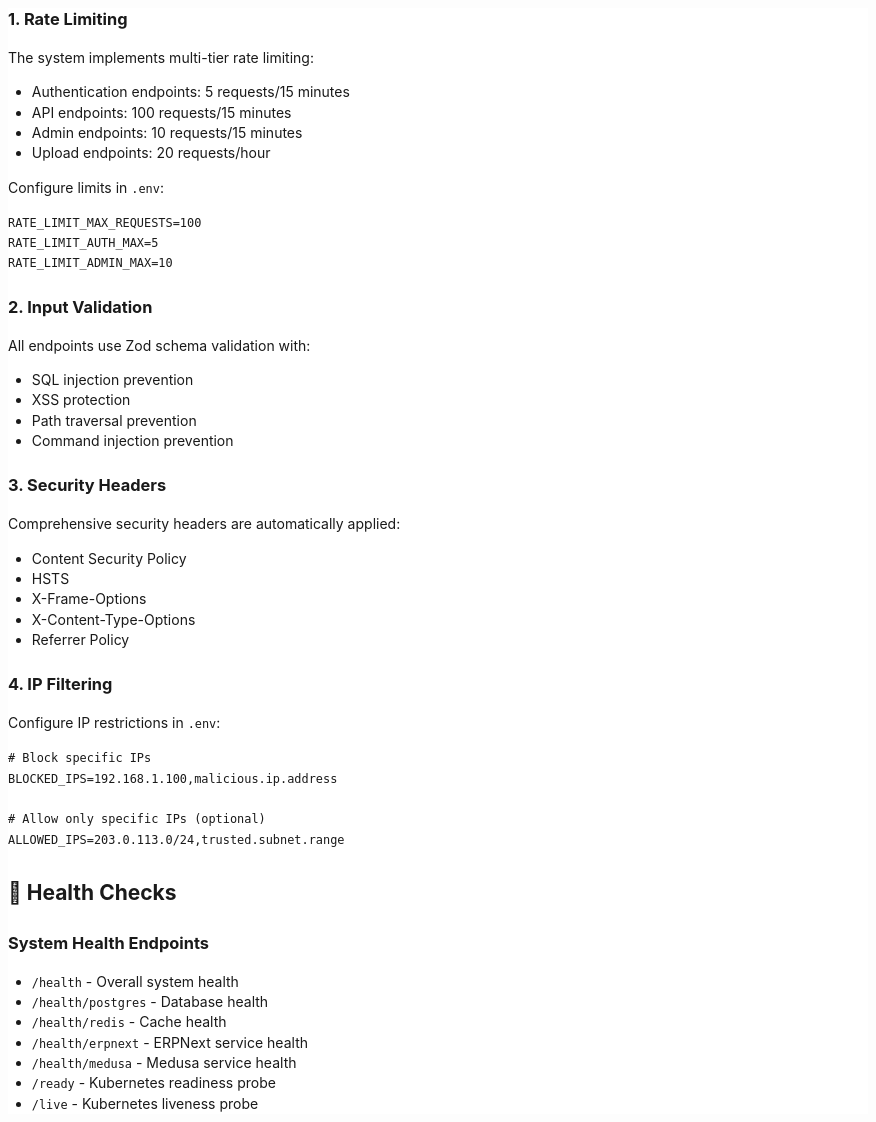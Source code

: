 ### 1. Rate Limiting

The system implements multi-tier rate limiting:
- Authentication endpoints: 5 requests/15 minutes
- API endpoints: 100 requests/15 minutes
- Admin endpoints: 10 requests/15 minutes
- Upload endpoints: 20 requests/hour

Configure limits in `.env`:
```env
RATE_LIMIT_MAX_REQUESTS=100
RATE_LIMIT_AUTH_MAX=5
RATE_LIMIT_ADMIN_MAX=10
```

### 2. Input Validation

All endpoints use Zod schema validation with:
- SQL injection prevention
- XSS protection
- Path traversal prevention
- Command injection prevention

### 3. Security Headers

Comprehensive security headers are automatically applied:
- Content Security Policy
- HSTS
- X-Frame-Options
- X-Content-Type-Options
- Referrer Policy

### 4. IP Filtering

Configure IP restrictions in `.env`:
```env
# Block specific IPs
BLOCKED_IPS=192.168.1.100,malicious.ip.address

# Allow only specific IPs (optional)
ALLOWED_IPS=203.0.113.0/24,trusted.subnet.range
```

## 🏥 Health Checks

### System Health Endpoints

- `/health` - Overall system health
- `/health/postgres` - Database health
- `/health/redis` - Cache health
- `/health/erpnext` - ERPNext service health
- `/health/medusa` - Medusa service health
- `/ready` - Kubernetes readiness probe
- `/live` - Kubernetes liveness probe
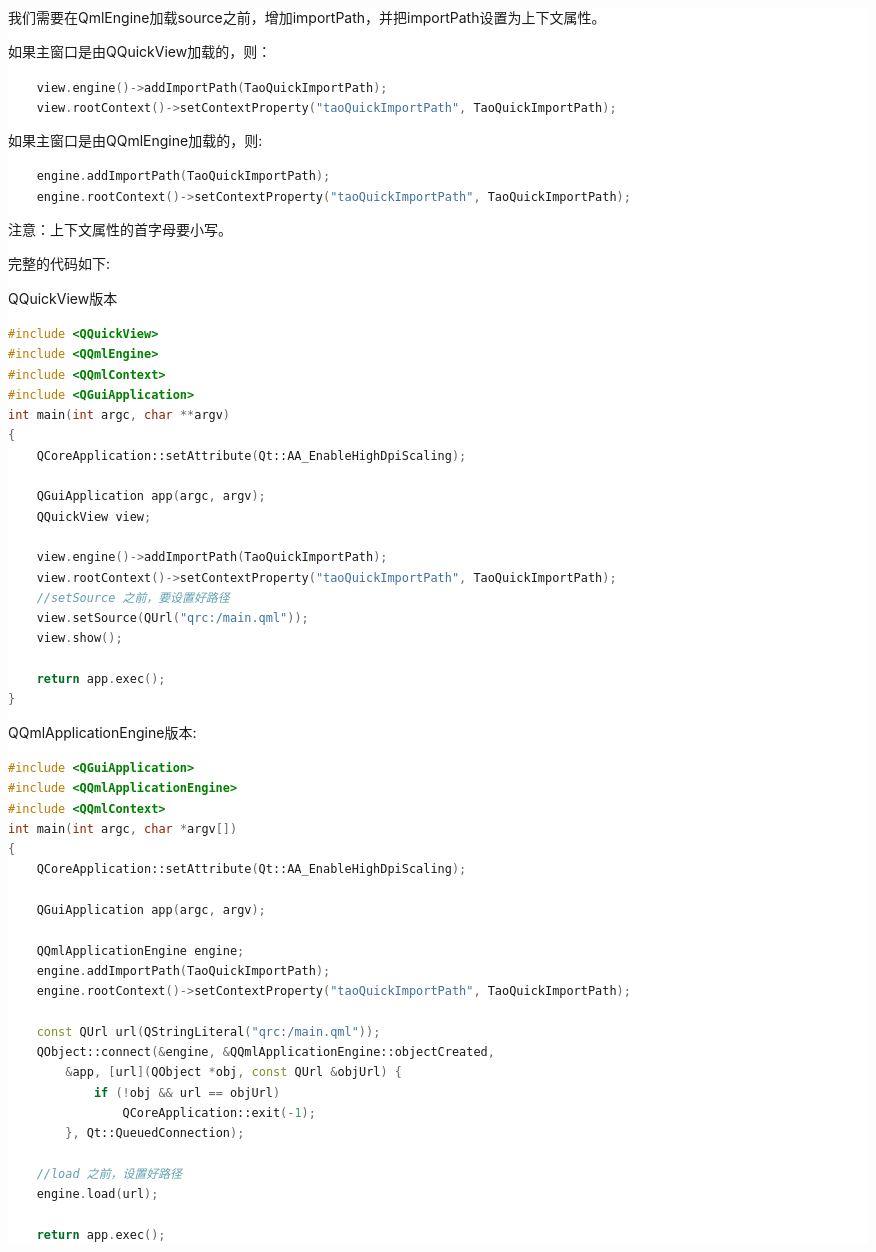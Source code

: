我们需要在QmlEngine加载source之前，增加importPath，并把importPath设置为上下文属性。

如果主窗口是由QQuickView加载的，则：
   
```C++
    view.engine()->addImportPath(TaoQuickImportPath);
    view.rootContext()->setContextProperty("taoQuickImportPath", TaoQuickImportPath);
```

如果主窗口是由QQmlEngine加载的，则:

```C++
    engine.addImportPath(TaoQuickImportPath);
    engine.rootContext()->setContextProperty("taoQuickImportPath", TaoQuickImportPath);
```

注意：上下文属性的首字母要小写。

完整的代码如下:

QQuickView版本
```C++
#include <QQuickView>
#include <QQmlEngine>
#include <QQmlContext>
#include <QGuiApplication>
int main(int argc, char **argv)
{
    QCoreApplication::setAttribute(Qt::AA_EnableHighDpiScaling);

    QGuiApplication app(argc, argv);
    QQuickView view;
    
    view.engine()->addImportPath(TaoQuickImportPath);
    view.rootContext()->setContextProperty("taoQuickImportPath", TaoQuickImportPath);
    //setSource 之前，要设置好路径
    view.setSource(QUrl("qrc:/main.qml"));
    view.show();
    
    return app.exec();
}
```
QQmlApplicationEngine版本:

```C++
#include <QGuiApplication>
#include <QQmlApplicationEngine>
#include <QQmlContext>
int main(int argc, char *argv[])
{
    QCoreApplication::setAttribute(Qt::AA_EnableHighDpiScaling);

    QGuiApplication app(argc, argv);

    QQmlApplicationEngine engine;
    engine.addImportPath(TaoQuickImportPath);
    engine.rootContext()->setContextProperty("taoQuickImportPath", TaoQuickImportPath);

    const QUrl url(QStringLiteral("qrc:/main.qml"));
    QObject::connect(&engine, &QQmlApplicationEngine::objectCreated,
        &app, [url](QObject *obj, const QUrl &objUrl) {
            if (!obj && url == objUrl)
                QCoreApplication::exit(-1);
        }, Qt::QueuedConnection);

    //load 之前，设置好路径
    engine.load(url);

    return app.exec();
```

* [Work task]:
The material above is to be set down exactly, with pictures removed.

* [Response to the exercise]:
Source code

: ### 1. Rate Limiting

The system implements multi-tier rate limiting:
- Authentication endpoints: 5 requests/15 minutes
- API endpoints: 100 requests/15 minutes
- Admin endpoints: 10 requests/15 minutes
- Upload endpoints: 20 requests/hour

Configure limits in `.env`:
```env
RATE_LIMIT_MAX_REQUESTS=100
RATE_LIMIT_AUTH_MAX=5
RATE_LIMIT_ADMIN_MAX=10
```

### 2. Input Validation

All endpoints use Zod schema validation with:
- SQL injection prevention
- XSS protection
- Path traversal prevention
- Command injection prevention

### 3. Security Headers

Comprehensive security headers are automatically applied:
- Content Security Policy
- HSTS
- X-Frame-Options
- X-Content-Type-Options
- Referrer Policy

### 4. IP Filtering

Configure IP restrictions in `.env`:
```env
# Block specific IPs
BLOCKED_IPS=192.168.1.100,malicious.ip.address

# Allow only specific IPs (optional)
ALLOWED_IPS=203.0.113.0/24,trusted.subnet.range
```

## 🏥 Health Checks

### System Health Endpoints

- `/health` - Overall system health
- `/health/postgres` - Database health
- `/health/redis` - Cache health
- `/health/erpnext` - ERPNext service health
- `/health/medusa` - Medusa service health
- `/ready` - Kubernetes readiness probe
- `/live` - Kubernetes liveness probe
Source code

:我们需要在QmlEngine加载source之前，增加importPath，并把importPath设置为上下文属性。

如果主窗口是由QQuickView加载的，则：
   
```C++
    view.engine()->addImportPath(TaoQuickImportPath);
    view.rootContext()->setContextProperty("taoQuickImportPath", TaoQuickImportPath);
```

如果主窗口是由QQmlEngine加载的，则:

```C++
    engine.addImportPath(TaoQuickImportPath);
    engine.rootContext()->setContextProperty("taoQuickImportPath", TaoQuickImportPath);
```

注意：上下文属性的首字母要小写。

完整的代码如下:

QQuickView版本
```C++
#include <QQuickView>
#include <QQmlEngine>
#include <QQmlContext>
#include <QGuiApplication>
int main(int argc, char **argv)
{
    QCoreApplication::setAttribute(Qt::AA_EnableHighDpiScaling);

    QGuiApplication app(argc, argv);
    QQuickView view;
    
    view.engine()->addImportPath(TaoQuickImportPath);
    view.rootContext()->setContextProperty("taoQuickImportPath", TaoQuickImportPath);
    //setSource 之前，要设置好路径
    view.setSource(QUrl("qrc:/main.qml"));
    view.show();
    
    return app.exec();
}
```
QQmlApplicationEngine版本:

```C++
#include <QGuiApplication>
#include <QQmlApplicationEngine>
#include <QQmlContext>
int main(int argc, char *argv[])
{
    QCoreApplication::setAttribute(Qt::AA_EnableHighDpiScaling);

    QGuiApplication app(argc, argv);

    QQmlApplicationEngine engine;
    engine.addImportPath(TaoQuickImportPath);
    engine.rootContext()->setContextProperty("taoQuickImportPath", TaoQuickImportPath);

    const QUrl url(QStringLiteral("qrc:/main.qml"));
    QObject::connect(&engine, &QQmlApplicationEngine::objectCreated,
        &app, [url](QObject *obj, const QUrl &objUrl) {
            if (!obj && url == objUrl)
                QCoreApplication::exit(-1);
        }, Qt::QueuedConnection);

    //load 之前，设置好路径
    engine.load(url);

    return app.exec();
```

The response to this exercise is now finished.